§ **Task item**
A single number is wanted: how many lines of the data below include the string "this"?

-------------------------

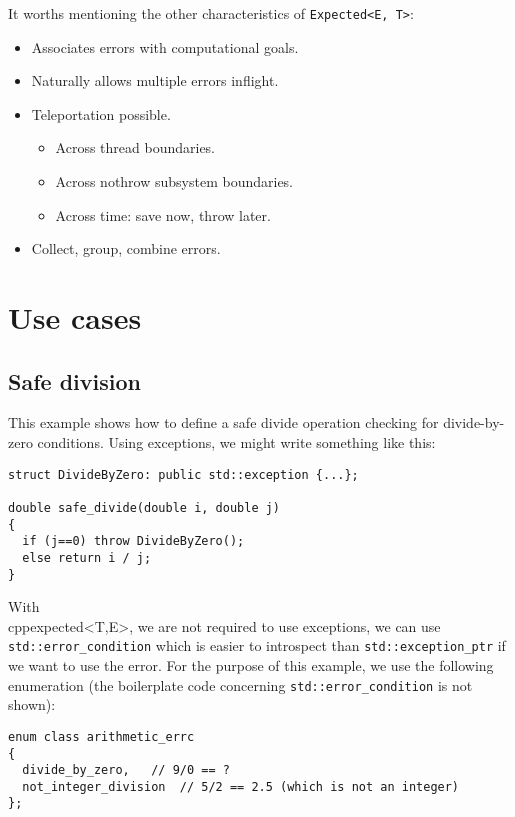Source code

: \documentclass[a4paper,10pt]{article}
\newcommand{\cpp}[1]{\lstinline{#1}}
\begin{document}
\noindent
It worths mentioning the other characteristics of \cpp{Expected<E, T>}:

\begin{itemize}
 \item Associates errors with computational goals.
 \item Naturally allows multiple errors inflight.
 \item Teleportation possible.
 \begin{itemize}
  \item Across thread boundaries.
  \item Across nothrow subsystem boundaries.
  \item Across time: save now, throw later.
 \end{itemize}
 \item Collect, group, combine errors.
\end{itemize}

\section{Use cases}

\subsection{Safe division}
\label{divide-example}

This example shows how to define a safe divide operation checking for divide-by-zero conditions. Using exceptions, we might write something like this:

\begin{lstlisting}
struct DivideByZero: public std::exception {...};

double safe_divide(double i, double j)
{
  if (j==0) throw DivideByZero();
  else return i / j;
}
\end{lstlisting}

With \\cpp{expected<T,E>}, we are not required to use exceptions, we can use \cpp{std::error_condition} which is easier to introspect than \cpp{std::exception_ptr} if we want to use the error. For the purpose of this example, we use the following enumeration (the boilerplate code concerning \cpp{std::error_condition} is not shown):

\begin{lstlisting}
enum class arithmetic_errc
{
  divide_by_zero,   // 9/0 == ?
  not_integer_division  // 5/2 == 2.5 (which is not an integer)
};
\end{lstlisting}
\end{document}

-------------------------

§ **Reply**
2